By looking between the source images and the final renders you can definitely notice a few things that are "off". The biggest is probably the number of panels of latticework below the clock face. The original has 3 major panel columns while my model has 4. I also did a pretty shoddy job of the cone-shaped part on the top. It was one of the first things I modelled, and I never did get around to fixing it. That, and the spacing and number of pillars between the set of windows on the top floor (non-clocktower part). I just eyeballed the whole thing.

There really isn't any environment surrounding the post office. This accounts of the lack of reflections of other stuff on the windows (the windows themselves do reflect the building, though). If I really felt up to it, I would have done some spiffy cube mapped windows that reflect the non-existant sky.
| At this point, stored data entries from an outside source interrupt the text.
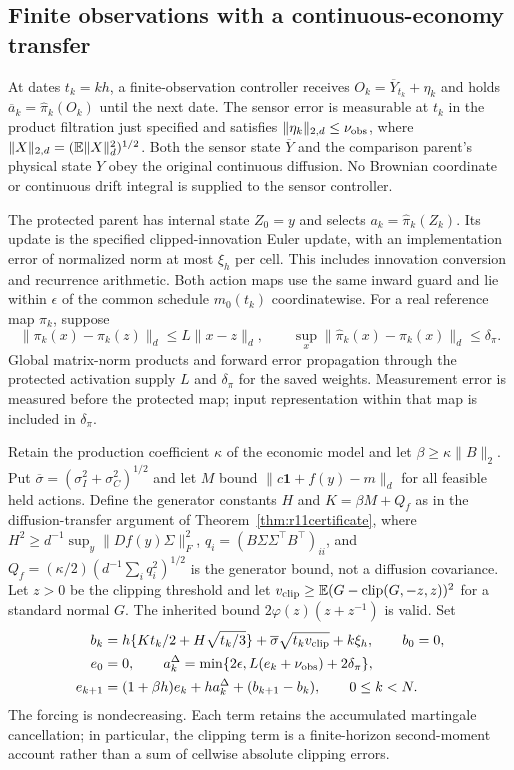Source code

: \subsection{Finite observations with a continuous-economy transfer}
\label{sec:r14sensing}
At dates $t_k=kh$, a finite-observation controller receives
$O_k=\overline Y_{t_k}+\eta_k$ and holds
$\overline a_k=\widehat\pi_k(O_k)$ until the next date. The sensor
error is measurable at $t_k$ in the product filtration just specified
and satisfies $\|\eta_k\|_{2,d}\leq\nu_{\rm obs}$, where
$\|X\|_{2,d}=(\E\|X\|_d^2)^{1/2}$. Both the sensor state
$\overline Y$ and the comparison parent's physical state $Y$ obey the
original continuous diffusion. No Brownian coordinate or continuous
drift integral is supplied to the sensor controller.

The protected parent has internal state $Z_0=y$ and selects
$a_k=\widehat\pi_k(Z_k)$. Its update is the specified clipped-innovation
Euler update, with an implementation error of normalized norm at most
$\xi_h$ per cell. This includes innovation conversion and recurrence
arithmetic. Both action maps use the same inward guard and lie within
$\epsilon$ of the common schedule $m_0(t_k)$ coordinatewise.
For a real reference map $\pi_k$, suppose
\[
 \|\pi_k(x)-\pi_k(z)\|_d\leq L\|x-z\|_d,
 \qquad \sup_x\|\widehat\pi_k(x)-\pi_k(x)\|_d\leq\delta_\pi.
\]
Global matrix-norm products and forward error propagation through the
protected activation supply $L$ and $\delta_\pi$ for the saved weights.
Measurement error is measured before the protected map; input
representation within that map is included in $\delta_\pi$.

Retain the production coefficient $\kappa$ of the economic model and
let $\beta\geq\kappa\|B\|_2$. Put
$\overline\sigma=(\sigma_I^2+\sigma_C^2)^{1/2}$ and let $M$ bound
$\|c\bm1+f(y)-m\|_d$ for all feasible held actions. Define the
generator constants $H$ and $K=\beta M+Q_f$ as in the diffusion-transfer argument of Theorem~\ref{thm:r11certificate},
where $H^2\geq d^{-1}\sup_y\|Df(y)\Sigma\|_F^2$, $q_i=(B\Sigma\Sigma^\top B^\top)_{ii}$, and $Q_f=(\kappa/2)(d^{-1}\sum_iq_i^2)^{1/2}$ is the generator
bound, not a diffusion covariance. Let $z>0$ be the clipping threshold and let
$v_{\rm clip}\geq\E(G-\operatorname{clip}(G,-z,z))^2$ for a standard normal
$G$. The inherited bound $2\varphi(z)(z+z^{-1})$ is valid.
Set
\begin{align}
 b_k&=h\{Kt_k/2+H\sqrt{t_k/3}\}
          +\overline\sigma\sqrt{t_kv_{\rm clip}}+k\xi_h,
          \qquad b_0=0,\label{eq:r14sensorforcing}\\
 e_0&=0,\qquad
 a_k^\Delta=\min\{2\epsilon,L(e_k+\nu_{\rm obs})+2\delta_\pi\},\notag\\
 e_{k+1}&=(1+\beta h)e_k+h a_k^\Delta+(b_{k+1}-b_k),
       \qquad 0\leq k<N.\label{eq:r14sensorrecursion}
\end{align}
The forcing is nondecreasing. Each term retains the accumulated
martingale cancellation; in particular, the clipping term is a
finite-horizon second-moment account rather than a sum of cellwise
absolute clipping errors.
Again, there's only so much that one man can do...

Also, the actual red post-office sign is missing. I didn't take the time to get a texture of the real thing, so I just left it off altogether.

You may also notice some crappy-looking scrollwork surrounding the windows on the ends of the building on the top floor (within the semicircle of brickword, which, might I add, is all geometry, not parallax mapped). This was more or less done by starting with a box, subdividing it, extruding it, moving the extruded parts, extrude it again... and so on. Somewhere in the process the normals got screwed up a bit. It doesnt' look much like the original, but at least it adds more detail to that part of the building that is otherwise bare.

I also found that Maya had some trouble working with some of the fine details when I was trying to do the grout lines on the bottom floor near the front door. Normally you can do a binary operation to give you the intersection of the geometry, which would cut out the grout lines. Maya again was wigging out on me, so eventually I just settled to have the grout lines stick out. The end result looks okay, until you get up close...

I'm also only so-so satisfied with the lighting. The global illumination really does make things look amazing, except in some areas where things shouldn't be so light, for example behind the pillars on the clock tower. Perhaps I should have done an ambient occlusion pass first...

I also just noticed that I'm missing a block on the one end of the building. The side with the ramp has one (a squarish block above the top window furthest from the clock tower), but the other side doesn't have one. Also, for some reason the geometry around the top of the clock face (the overhanging bits) are darker than they should be. I suspect screwed up normals.

What you Didn't Know about the Clock Tower:

Take a real close look at the Roman Numerals on the face of the clock. Notice something funny about the number "4"? I did. It looks like the progenetors of the clock tower either didn't know their Roman Numerals or did it for some other reason oblivious to the rest of us. Of course, keeping with the historical inaccuracies, I modelled it true to the original.